Ocurre, pero, que en la práctica hemos visto demasiados diputados de todas las cámaras y de todos los colores, más pendientes de su sueldo de fin de mes que de hacer que las cosas vayan por donde, según su adscripción política, tendrían que ir para que los ciudadanos recibiéramos los beneficios de tal acción. Ocurre, digo, que hemos visto más de uno más preocupado del lugar que va a ocupar en las listas electorales, en el sentido de tener garantizada su calidad de diputado para la próxima legislatura, que no de que su partido gane las elecciones. Para decirlo tan claro como sea posible, que mientras él mantenga su sueldo, le importa una higa si forma parte del grupo que apoya al gobierno o está en la oposición. Y cosas mucho peores aun, claro. Entonces esta clase de comportamientos van generando un descrédito de la política, y ésta deja de ser una fuente de liderazgo civil. Acaban siendo padres de todos estos “yo sólo sé”, que hay detrás del pasotismo político, apenas a un paso de que aquellos que se acostumbran a esa clase de discurso, se enamoren de cualquier demagogo falsario y farsante que les predique aquello que quieren oír, mientras se miran con gran indulgencia el propio ombligo.

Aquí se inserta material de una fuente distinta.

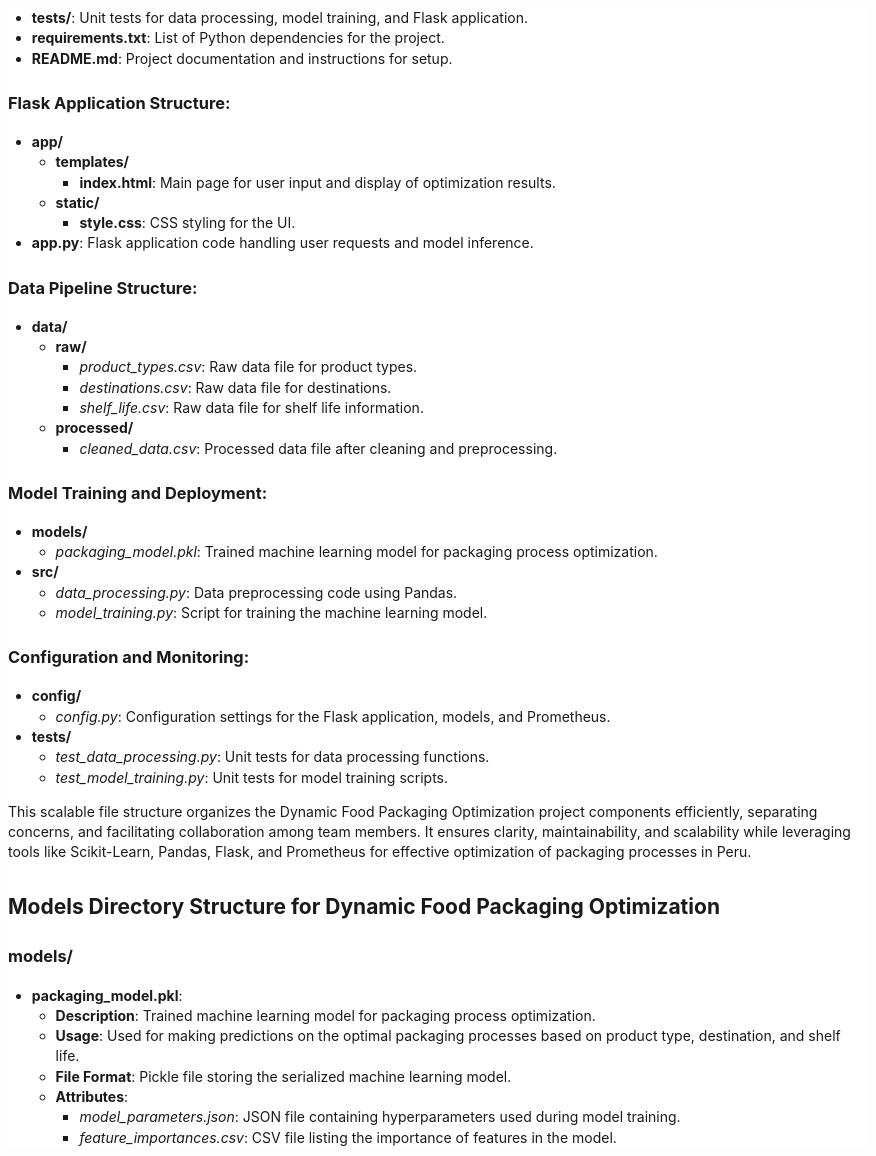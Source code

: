 - **tests/**: Unit tests for data processing, model training, and Flask application.
- **requirements.txt**: List of Python dependencies for the project.
- **README.md**: Project documentation and instructions for setup.
  
### Flask Application Structure:
- **app/**
  - **templates/**
    - **index.html**: Main page for user input and display of optimization results.
  - **static/**
    - **style.css**: CSS styling for the UI.
- **app.py**: Flask application code handling user requests and model inference.

### Data Pipeline Structure:
- **data/**
  - **raw/**
    - *product_types.csv*: Raw data file for product types.
    - *destinations.csv*: Raw data file for destinations.
    - *shelf_life.csv*: Raw data file for shelf life information.
  - **processed/**
    - *cleaned_data.csv*: Processed data file after cleaning and preprocessing.
  
### Model Training and Deployment:
- **models/**
  - *packaging_model.pkl*: Trained machine learning model for packaging process optimization.
- **src/**
  - *data_processing.py*: Data preprocessing code using Pandas.
  - *model_training.py*: Script for training the machine learning model.
  
### Configuration and Monitoring:
- **config/**
  - *config.py*: Configuration settings for the Flask application, models, and Prometheus.
- **tests/**
  - *test_data_processing.py*: Unit tests for data processing functions.
  - *test_model_training.py*: Unit tests for model training scripts.

This scalable file structure organizes the Dynamic Food Packaging Optimization project components efficiently, separating concerns, and facilitating collaboration among team members. It ensures clarity, maintainability, and scalability while leveraging tools like Scikit-Learn, Pandas, Flask, and Prometheus for effective optimization of packaging processes in Peru.

## Models Directory Structure for Dynamic Food Packaging Optimization

### models/

- **packaging_model.pkl**: 
  - **Description**: Trained machine learning model for packaging process optimization.
  - **Usage**: Used for making predictions on the optimal packaging processes based on product type, destination, and shelf life.
  - **File Format**: Pickle file storing the serialized machine learning model.
  - **Attributes**:
    - *model_parameters.json*: JSON file containing hyperparameters used during model training.
    - *feature_importances.csv*: CSV file listing the importance of features in the model.
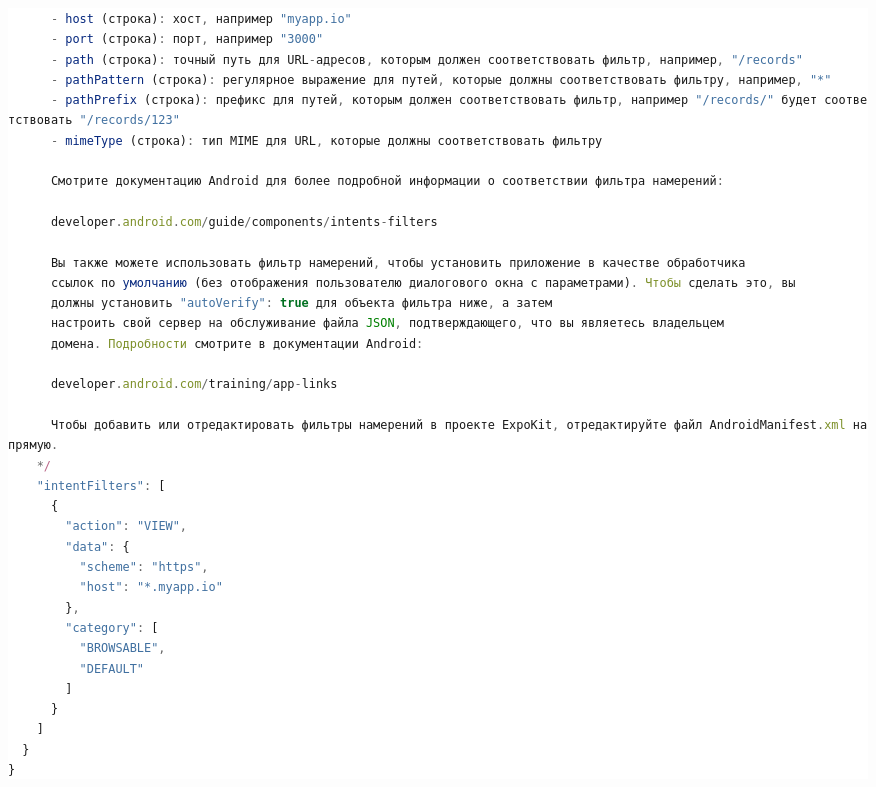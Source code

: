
 ```javascript
      - host (строка): хост, например "myapp.io"
      - port (строка): порт, например "3000"
      - path (строка): точный путь для URL-адресов, которым должен соответствовать фильтр, например, "/records"
      - pathPattern (строка): регулярное выражение для путей, которые должны соответствовать фильтру, например, "*"
      - pathPrefix (строка): префикс для путей, которым должен соответствовать фильтр, например "/records/" будет соответствовать "/records/123"
      - mimeType (строка): тип MIME для URL, которые должны соответствовать фильтру

      Смотрите документацию Android для более подробной информации о соответствии фильтра намерений:

      developer.android.com/guide/components/intents-filters

      Вы также можете использовать фильтр намерений, чтобы установить приложение в качестве обработчика 
      ссылок по умолчанию (без отображения пользователю диалогового окна с параметрами). Чтобы сделать это, вы 
      должны установить "autoVerify": true для объекта фильтра ниже, а затем 
      настроить свой сервер на обслуживание файла JSON, подтверждающего, что вы являетесь владельцем 
      домена. Подробности смотрите в документации Android:

      developer.android.com/training/app-links

      Чтобы добавить или отредактировать фильтры намерений в проекте ExpoKit, отредактируйте файл AndroidManifest.xml напрямую.
    */
    "intentFilters": [
      {
        "action": "VIEW",
        "data": {
          "scheme": "https",
          "host": "*.myapp.io"
        },
        "category": [
          "BROWSABLE",
          "DEFAULT"
        ]
      }
    ]
  }
}
```
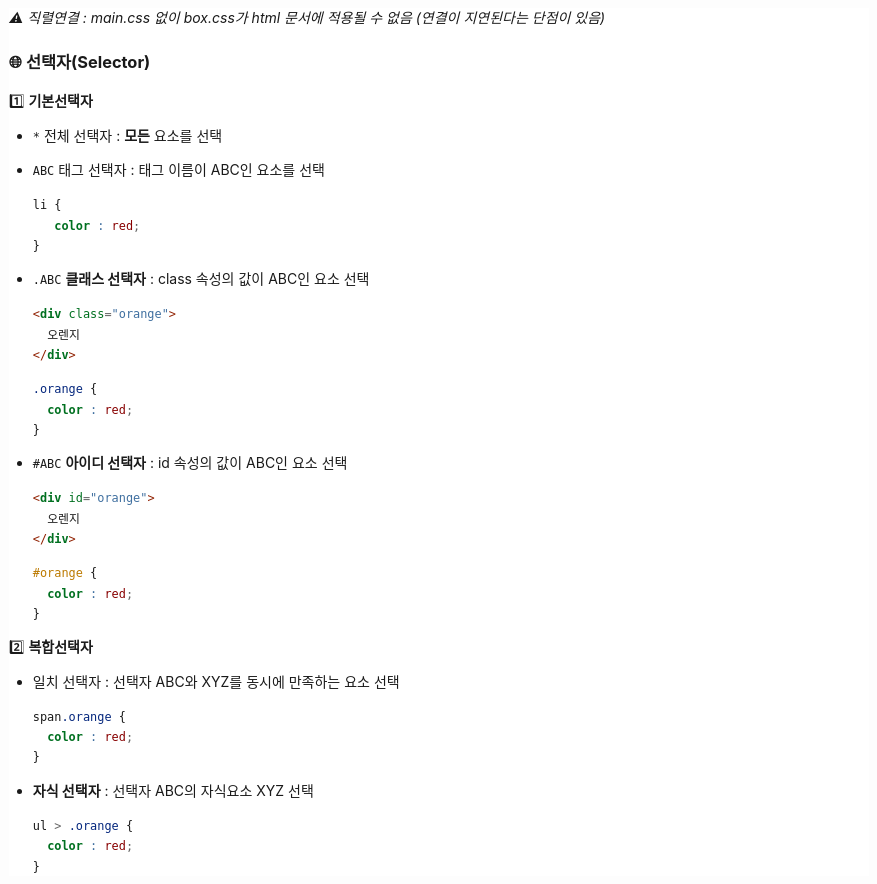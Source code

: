 *⚠️ 직렬연결 : main.css 없이 box.css가 html 문서에 적용될 수 없음 (연결이 지연된다는 단점이 있음)*



### 🌐 선택자(Selector)

1️⃣ **기본선택자**

- `*` 전체 선택자 : **모든** 요소를 선택

- `ABC` 태그 선택자 : 태그 이름이 ABC인 요소를 선택

  ```css
  li {
  	 color : red;
  }
  ```

- `.ABC` **클래스 선택자** : class 속성의 값이 ABC인 요소 선택

  ```html
  <div class="orange">
  	오렌지
  </div>
  ```

  ```css
  .orange {
  	color : red;
  }
  ```

- `#ABC` **아이디 선택자** : id 속성의 값이 ABC인 요소 선택

  ```html
  <div id="orange">
  	오렌지
  </div>
  ```

  ```css
  #orange {
  	color : red;
  }
  ```

2️⃣ **복합선택자**

- 일치 선택자 : 선택자 ABC와 XYZ를 동시에 만족하는 요소 선택

  ```css
  span.orange {
  	color : red;
  }
  ```

- **자식 선택자** : 선택자 ABC의 자식요소 XYZ 선택

  ```css
  ul > .orange {
  	color : red;
  }
  ```

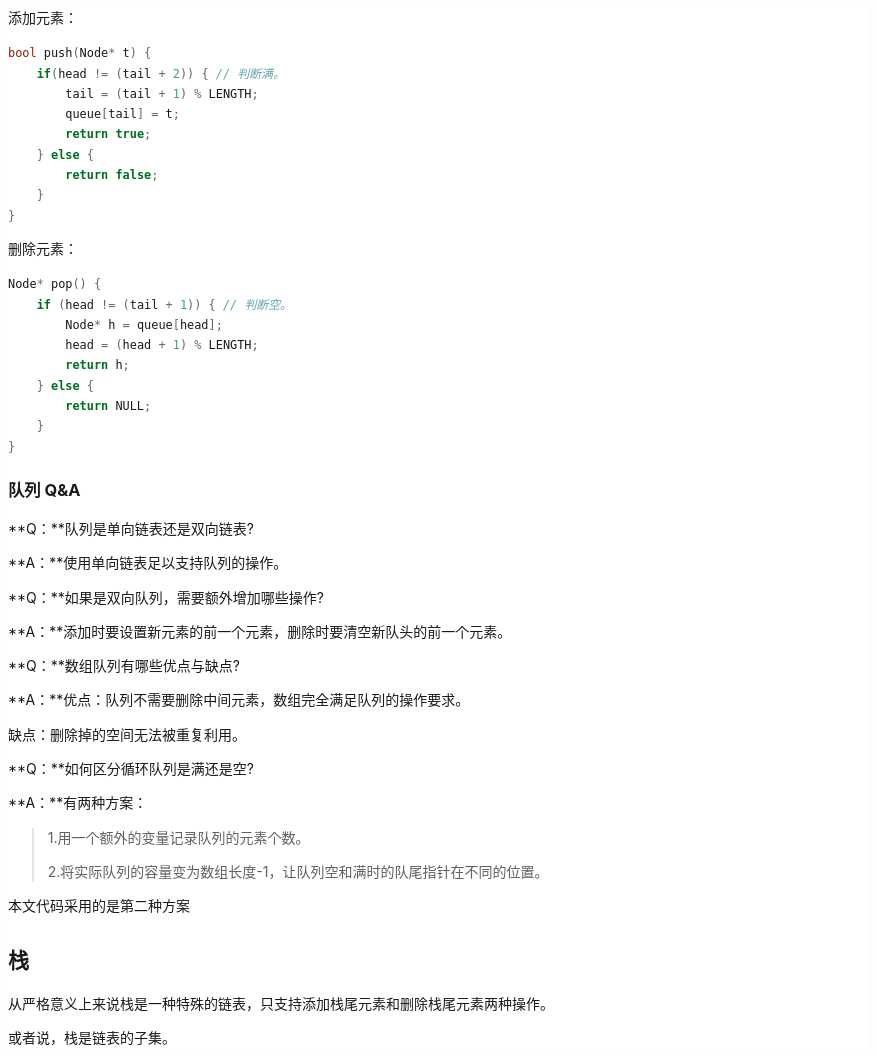 添加元素：
```cpp
bool push(Node* t) {
    if(head != (tail + 2)) { // 判断满。 
        tail = (tail + 1) % LENGTH; 
        queue[tail] = t;
        return true;
    } else {
        return false;
    }
}
```

删除元素：
```cpp
Node* pop() {
    if (head != (tail + 1)) { // 判断空。 
        Node* h = queue[head];
        head = (head + 1) % LENGTH;
        return h;
    } else {
        return NULL;
    }
}
```

### 队列 Q&A

**Q：**队列是单向链表还是双向链表?

**A：**使用单向链表足以支持队列的操作。

**Q：**如果是双向队列，需要额外增加哪些操作?

**A：**添加时要设置新元素的前一个元素，删除时要清空新队头的前一个元素。

**Q：**数组队列有哪些优点与缺点?

**A：**优点：队列不需要删除中间元素，数组完全满足队列的操作要求。

缺点：删除掉的空间无法被重复利用。

**Q：**如何区分循环队列是满还是空?

**A：**有两种方案：

> 1.用一个额外的变量记录队列的元素个数。
> 
> 2.将实际队列的容量变为数组长度-1，让队列空和满时的队尾指针在不同的位置。

本文代码采用的是第二种方案

## 栈

从严格意义上来说栈是一种特殊的链表，只支持添加栈尾元素和删除栈尾元素两种操作。

或者说，栈是链表的子集。

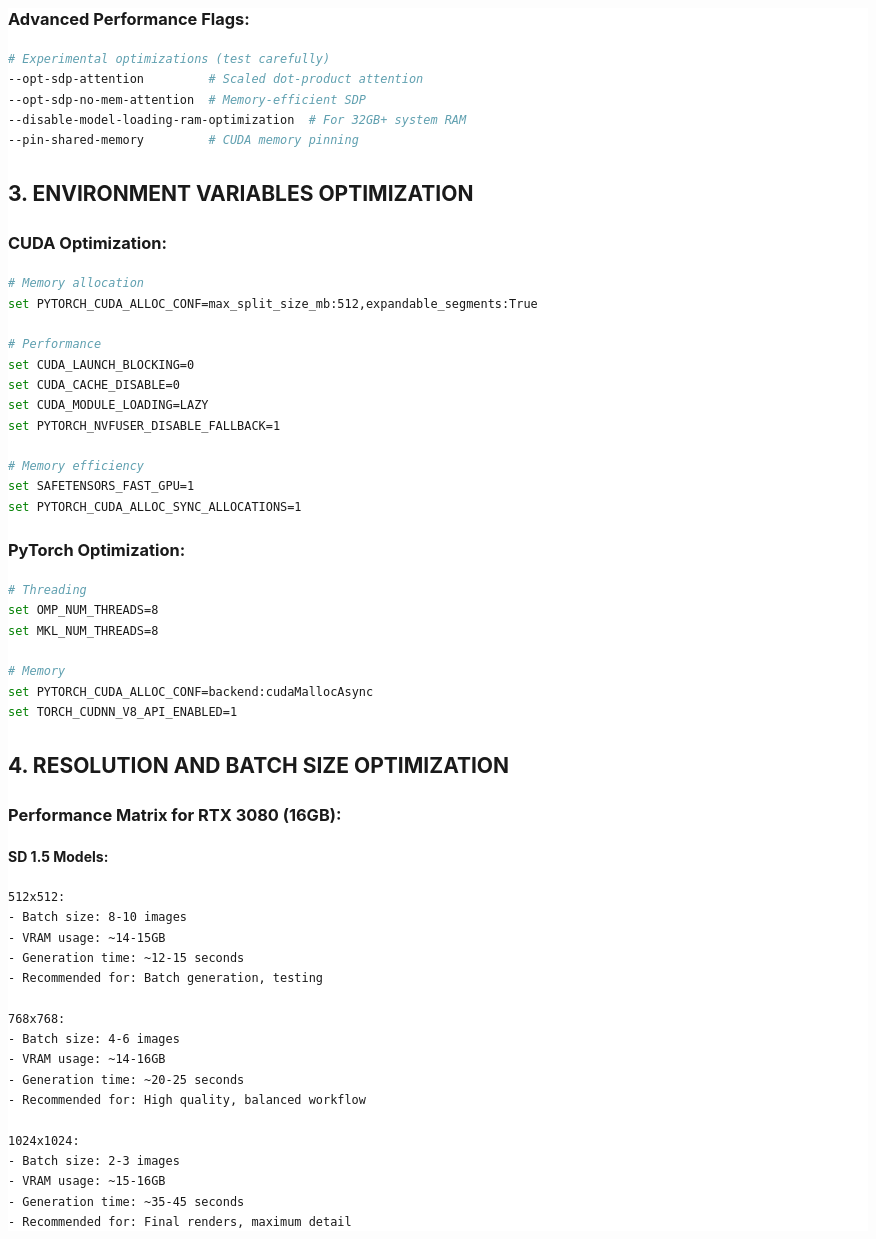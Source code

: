 ### Advanced Performance Flags:
```bash
# Experimental optimizations (test carefully)
--opt-sdp-attention         # Scaled dot-product attention
--opt-sdp-no-mem-attention  # Memory-efficient SDP
--disable-model-loading-ram-optimization  # For 32GB+ system RAM
--pin-shared-memory         # CUDA memory pinning
```

## 3. ENVIRONMENT VARIABLES OPTIMIZATION

### CUDA Optimization:
```bash
# Memory allocation
set PYTORCH_CUDA_ALLOC_CONF=max_split_size_mb:512,expandable_segments:True

# Performance
set CUDA_LAUNCH_BLOCKING=0
set CUDA_CACHE_DISABLE=0
set CUDA_MODULE_LOADING=LAZY
set PYTORCH_NVFUSER_DISABLE_FALLBACK=1

# Memory efficiency
set SAFETENSORS_FAST_GPU=1
set PYTORCH_CUDA_ALLOC_SYNC_ALLOCATIONS=1
```

### PyTorch Optimization:
```bash
# Threading
set OMP_NUM_THREADS=8
set MKL_NUM_THREADS=8

# Memory
set PYTORCH_CUDA_ALLOC_CONF=backend:cudaMallocAsync
set TORCH_CUDNN_V8_API_ENABLED=1
```

## 4. RESOLUTION AND BATCH SIZE OPTIMIZATION

### Performance Matrix for RTX 3080 (16GB):

#### SD 1.5 Models:
```
512x512:
- Batch size: 8-10 images
- VRAM usage: ~14-15GB
- Generation time: ~12-15 seconds
- Recommended for: Batch generation, testing

768x768:
- Batch size: 4-6 images  
- VRAM usage: ~14-16GB
- Generation time: ~20-25 seconds
- Recommended for: High quality, balanced workflow

1024x1024:
- Batch size: 2-3 images
- VRAM usage: ~15-16GB
- Generation time: ~35-45 seconds
- Recommended for: Final renders, maximum detail

```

Mientras comentaba esta clase de cosas con la amiga que he mencionado antes, me decía, y una vez más acertaba, que la lástima es que sea necesario un líder, aunque hiciera falta aclarar que no se trata de que se precise un líder, sino de que aquellos que llevan la voz cantante, y han conseguido la representación de la gente, ejerzan este liderazgo moral en lugar de ser una fuente de desencanto. No es para tomárselo a broma. Lo tenemos aquí mismo, y no se trata sólo de una cuestión de que todos los liberales se unan y derroten electoralmente esa otra tendencia. El problema es el caldo de cultivo que hace que esa clase de pensamiento no sólo exista, sino que vaya a más cada día que pasa, y hace falta que se les haga notar el rechazo más categórico en todo momento. No es tan difícil. En definitiva sólo se trata de tener claro que hace falta tratar a todo el mundo como nos gusta que nos traten a nosotros. Si somos capaces, entonces todo irá mejor.